(Data to process begins)

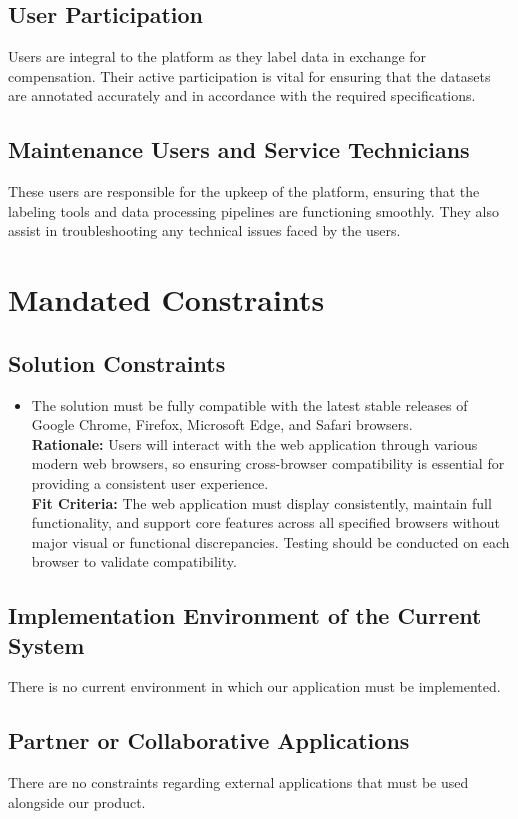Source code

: \documentclass[12pt]{article}
\begin{document}
\subsection{User Participation}
Users are integral to the platform as they label data in exchange for compensation. Their active participation is vital for ensuring that the datasets are annotated accurately and in accordance with the required specifications.

\subsection{Maintenance Users and Service Technicians}
These users are responsible for the upkeep of the platform, ensuring that the labeling tools and data processing pipelines are functioning smoothly. They also assist in troubleshooting any technical issues faced by the users.

\newpage
\section{Mandated Constraints}
\subsection{Solution Constraints}
\begin{itemize}
  \item The solution must be fully compatible with the latest stable releases of Google Chrome, Firefox, Microsoft Edge, and Safari browsers.\\ \textbf{Rationale:} Users will interact with the web application through various modern web browsers, so ensuring cross-browser compatibility is essential for providing a consistent user experience. \\ \textbf{Fit Criteria:} The web application must display consistently, maintain full functionality, and support core features across all specified browsers without major visual or functional discrepancies. Testing should be conducted on each browser to validate compatibility.
\end{itemize}
\subsection{Implementation Environment of the Current System}
There is no current environment in which our application must be implemented.
\subsection{Partner or Collaborative Applications}
There are no constraints regarding external applications that must be used alongside our product.
\end{document}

(Data to process ends)

Exercise brief:
Look above for the line containing "There is no". Return it and each line after it exactly, through the last line, and nothing more.

Your response:
There is no current environment in which our application must be implemented.
\subsection{Partner or Collaborative Applications}
There are no constraints regarding external applications that must be used alongside our product.
\end{document}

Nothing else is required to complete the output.